Discount mortgages offer good value for money - but only if there is no lock-in period once the discount has come to an end.

Capped Rates

These ensure that there is a ceiling to the interest rate you will pay over a given period of time. If your lender's variable rate climbs higher than the capped rate you will benefit. But if it falls below the capped rate you'll just be paying what everyone else is paying.

Capped rates tie you in to the mortgage for a set period of time -- usually between 1 and 5 years -- although we've recently seen the introduction of the first mortgage to be capped for 25 years. These are quite common in the United States but it's the first time the concept of applying a capped rate for the full term of the mortgage has been introduced to the UK. It was only on special offer for a short period of time but, no doubt, someone will revive it again at some point.

Capped rates give you part of the advantages of fixed rates and of variable rates. Again, you'll have to give something back for this. For example, the capped rate is likely to be higher than any fixed rate you can get. Like fixed rates, they make good sense for those on tight budgets who need to ensure that their monthly payments don't rise too far.

How Is The Interest Charged?

Regardless of the type of interest rate you go for, one vital question to ask is how frequently interest is calculated. If you opt for a mortgage on which the interest is calculated daily (sometimes referred to as an Australian mortgage) you'll pay much less interest over time because every payment immediately reduces the amount you owe. Current account and flexible mortgages will charge interest daily. Where the interest is calculated monthly, you might end up waiting a whole month after making a payment before the interest is recalculated -- so you end up paying interest on money you don't actually owe any more!

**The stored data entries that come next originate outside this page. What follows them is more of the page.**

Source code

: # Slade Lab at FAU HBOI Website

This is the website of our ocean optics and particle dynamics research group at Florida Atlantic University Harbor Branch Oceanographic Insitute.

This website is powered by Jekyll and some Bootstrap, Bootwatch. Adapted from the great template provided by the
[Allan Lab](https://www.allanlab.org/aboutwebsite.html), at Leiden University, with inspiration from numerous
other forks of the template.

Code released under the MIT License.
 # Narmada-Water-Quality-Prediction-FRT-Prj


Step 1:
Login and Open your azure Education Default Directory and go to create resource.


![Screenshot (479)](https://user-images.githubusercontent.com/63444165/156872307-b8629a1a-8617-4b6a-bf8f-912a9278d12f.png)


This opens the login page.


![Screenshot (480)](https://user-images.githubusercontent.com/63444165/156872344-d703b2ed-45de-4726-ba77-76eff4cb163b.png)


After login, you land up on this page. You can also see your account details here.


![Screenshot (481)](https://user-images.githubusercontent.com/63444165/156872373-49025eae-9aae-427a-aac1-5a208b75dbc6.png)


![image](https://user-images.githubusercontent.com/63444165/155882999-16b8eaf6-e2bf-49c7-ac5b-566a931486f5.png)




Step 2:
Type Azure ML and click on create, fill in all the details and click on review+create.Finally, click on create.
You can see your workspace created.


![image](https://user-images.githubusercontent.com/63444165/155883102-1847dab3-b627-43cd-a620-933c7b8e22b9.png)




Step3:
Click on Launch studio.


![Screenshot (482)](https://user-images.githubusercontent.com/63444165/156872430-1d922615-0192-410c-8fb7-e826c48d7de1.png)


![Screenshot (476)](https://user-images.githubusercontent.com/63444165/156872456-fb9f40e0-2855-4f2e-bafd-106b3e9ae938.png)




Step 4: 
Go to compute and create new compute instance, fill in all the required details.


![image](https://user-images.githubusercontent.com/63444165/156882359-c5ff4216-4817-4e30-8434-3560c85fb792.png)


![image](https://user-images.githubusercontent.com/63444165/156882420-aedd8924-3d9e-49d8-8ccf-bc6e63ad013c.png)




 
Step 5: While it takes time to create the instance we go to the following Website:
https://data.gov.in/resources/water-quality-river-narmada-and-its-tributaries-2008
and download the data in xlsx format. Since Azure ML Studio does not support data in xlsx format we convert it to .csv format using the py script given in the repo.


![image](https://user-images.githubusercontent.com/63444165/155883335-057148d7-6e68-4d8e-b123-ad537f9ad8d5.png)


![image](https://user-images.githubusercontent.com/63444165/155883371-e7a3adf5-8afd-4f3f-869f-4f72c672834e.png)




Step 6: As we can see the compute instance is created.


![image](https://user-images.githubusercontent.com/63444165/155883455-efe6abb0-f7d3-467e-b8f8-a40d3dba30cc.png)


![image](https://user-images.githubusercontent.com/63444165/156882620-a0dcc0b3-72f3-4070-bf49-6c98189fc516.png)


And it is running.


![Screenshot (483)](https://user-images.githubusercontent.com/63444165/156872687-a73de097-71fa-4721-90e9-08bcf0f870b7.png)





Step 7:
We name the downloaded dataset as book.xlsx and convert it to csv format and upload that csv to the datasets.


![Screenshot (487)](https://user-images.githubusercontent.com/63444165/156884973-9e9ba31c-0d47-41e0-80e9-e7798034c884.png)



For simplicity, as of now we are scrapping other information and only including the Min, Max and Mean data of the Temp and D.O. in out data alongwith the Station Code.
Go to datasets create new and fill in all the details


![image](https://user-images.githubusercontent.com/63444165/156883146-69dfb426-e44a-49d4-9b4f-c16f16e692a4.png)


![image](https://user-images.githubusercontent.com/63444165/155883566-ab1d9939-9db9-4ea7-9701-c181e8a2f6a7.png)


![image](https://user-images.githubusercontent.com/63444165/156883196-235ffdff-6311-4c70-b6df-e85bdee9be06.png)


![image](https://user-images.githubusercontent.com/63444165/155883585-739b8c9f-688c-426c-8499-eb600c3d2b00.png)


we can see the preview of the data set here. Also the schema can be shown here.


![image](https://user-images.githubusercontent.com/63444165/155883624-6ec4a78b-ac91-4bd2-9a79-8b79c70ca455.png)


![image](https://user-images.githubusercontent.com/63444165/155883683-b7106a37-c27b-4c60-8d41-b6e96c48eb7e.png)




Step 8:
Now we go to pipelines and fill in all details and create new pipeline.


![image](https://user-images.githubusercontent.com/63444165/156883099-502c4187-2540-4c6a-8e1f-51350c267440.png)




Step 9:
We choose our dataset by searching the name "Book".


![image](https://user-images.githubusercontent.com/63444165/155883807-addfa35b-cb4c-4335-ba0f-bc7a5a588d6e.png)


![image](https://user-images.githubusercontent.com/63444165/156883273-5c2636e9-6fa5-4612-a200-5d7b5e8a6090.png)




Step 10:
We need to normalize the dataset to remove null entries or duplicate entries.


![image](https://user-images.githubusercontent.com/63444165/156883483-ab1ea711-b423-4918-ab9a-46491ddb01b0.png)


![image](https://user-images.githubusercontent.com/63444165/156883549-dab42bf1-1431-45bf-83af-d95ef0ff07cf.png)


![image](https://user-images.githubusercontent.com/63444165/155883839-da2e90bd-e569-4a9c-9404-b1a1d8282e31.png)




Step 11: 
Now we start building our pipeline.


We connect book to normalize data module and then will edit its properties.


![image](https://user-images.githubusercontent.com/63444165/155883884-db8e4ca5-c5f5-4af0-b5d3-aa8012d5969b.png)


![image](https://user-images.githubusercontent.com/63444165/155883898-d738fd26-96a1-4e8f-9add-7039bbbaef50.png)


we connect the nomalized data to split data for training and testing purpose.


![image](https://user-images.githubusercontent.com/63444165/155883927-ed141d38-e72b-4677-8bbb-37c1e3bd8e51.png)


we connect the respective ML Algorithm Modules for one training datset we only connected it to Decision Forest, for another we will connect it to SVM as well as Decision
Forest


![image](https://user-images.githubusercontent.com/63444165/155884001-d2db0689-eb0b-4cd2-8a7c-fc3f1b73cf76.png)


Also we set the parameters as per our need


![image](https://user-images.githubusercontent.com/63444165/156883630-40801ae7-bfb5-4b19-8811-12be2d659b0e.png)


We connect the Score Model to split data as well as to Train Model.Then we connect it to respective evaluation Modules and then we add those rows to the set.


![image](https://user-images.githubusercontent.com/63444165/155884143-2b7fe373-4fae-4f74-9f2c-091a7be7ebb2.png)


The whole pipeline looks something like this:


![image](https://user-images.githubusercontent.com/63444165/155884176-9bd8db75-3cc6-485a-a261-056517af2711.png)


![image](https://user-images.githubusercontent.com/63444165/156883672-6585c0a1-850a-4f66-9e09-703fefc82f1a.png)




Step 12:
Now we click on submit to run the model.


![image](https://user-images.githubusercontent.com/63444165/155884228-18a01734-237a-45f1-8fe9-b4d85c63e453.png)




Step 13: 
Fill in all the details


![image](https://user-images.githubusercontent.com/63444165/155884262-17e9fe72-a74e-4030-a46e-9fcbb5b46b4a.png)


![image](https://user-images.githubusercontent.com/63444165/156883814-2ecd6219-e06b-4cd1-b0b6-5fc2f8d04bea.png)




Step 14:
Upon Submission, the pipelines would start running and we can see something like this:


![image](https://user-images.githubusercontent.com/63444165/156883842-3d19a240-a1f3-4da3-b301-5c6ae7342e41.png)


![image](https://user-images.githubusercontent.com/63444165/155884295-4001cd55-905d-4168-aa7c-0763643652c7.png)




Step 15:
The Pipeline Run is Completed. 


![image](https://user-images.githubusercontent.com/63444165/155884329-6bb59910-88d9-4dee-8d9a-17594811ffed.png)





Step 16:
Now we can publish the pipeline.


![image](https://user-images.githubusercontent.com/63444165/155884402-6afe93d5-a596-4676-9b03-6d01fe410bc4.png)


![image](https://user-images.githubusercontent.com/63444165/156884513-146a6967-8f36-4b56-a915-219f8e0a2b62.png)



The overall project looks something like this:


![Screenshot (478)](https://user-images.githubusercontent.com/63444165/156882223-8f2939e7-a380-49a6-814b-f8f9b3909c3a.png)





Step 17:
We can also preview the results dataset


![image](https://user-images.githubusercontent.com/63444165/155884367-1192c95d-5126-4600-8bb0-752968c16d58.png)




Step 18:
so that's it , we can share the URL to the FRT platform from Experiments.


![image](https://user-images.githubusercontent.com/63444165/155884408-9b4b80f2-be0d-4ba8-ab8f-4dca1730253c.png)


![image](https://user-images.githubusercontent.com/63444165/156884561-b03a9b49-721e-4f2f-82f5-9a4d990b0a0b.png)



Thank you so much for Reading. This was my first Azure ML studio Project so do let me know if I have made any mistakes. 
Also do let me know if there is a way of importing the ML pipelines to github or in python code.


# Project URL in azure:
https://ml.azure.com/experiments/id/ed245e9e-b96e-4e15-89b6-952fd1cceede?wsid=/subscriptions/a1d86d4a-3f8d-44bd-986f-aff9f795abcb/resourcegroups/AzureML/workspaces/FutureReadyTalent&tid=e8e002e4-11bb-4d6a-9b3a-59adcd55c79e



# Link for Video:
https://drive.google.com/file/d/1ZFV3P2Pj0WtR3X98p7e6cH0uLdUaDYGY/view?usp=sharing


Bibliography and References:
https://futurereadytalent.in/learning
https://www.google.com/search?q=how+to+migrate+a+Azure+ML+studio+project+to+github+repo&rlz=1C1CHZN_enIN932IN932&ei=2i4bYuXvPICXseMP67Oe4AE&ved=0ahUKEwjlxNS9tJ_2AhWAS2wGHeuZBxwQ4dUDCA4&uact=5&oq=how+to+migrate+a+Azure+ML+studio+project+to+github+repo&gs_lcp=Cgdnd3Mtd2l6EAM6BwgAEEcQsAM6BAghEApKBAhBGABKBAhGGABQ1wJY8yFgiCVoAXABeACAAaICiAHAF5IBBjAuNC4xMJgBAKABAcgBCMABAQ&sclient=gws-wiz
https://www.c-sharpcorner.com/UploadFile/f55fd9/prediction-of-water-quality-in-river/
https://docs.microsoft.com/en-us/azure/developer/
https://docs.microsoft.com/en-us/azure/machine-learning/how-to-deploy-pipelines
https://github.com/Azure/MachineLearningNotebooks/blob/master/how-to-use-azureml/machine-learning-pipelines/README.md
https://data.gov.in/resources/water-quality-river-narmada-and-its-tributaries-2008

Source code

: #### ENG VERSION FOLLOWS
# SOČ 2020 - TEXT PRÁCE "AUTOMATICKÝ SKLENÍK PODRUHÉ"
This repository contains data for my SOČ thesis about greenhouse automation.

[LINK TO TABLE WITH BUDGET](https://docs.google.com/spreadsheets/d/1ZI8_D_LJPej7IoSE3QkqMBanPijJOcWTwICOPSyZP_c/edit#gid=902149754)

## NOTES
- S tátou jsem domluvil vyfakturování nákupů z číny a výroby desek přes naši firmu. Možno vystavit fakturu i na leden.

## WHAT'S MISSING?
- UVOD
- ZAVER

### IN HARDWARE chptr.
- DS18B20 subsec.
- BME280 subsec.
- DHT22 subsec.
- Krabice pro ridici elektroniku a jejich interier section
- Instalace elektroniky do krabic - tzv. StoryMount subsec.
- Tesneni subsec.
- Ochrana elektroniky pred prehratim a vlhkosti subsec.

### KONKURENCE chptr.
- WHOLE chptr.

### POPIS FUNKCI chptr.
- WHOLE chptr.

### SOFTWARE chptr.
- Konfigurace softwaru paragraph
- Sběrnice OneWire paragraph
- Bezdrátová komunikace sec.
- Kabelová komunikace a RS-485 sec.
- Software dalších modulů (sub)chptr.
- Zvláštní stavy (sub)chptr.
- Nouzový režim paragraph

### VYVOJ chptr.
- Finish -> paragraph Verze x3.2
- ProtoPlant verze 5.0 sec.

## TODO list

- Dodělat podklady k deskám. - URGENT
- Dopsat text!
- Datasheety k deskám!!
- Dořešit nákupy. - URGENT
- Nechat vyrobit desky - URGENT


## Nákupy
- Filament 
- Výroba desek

But some lenders are sneakier still. They calculate the interest payable on the amount due at the start of the year and this can add several pounds to the typical monthly mortgage payment. It also means that if you make an additional payment to reduce your mortgage it could be up to a year before this reduces the amount of interest you are charged.

Comparing Mortgages

The easiest way to compare mortgages is to look at the amount you need to pay each month. Just looking at the headline interest rate can be misleading, as we have seen that different companies charge interest in different ways. Remember that if you are going for any short-term special offer that you need to consider your monthly payment once the promotion period is over. Ideally, you want a competitive rate then as well and no redemption penalties so that it is cheaper to move your mortgage elsewhere if there are more attractive mortgages available (which there probably will be).

By law mortgage providers have to provide an Annual Percentage Rate (APR) for their products. It illustrates the true underlying interest rate, including all the charges, over the entire term of the loan. This means it adjusts for things such as annually charged interest. Comparing the APR of one loan against another can also help you get a better feel for which is the most competitive.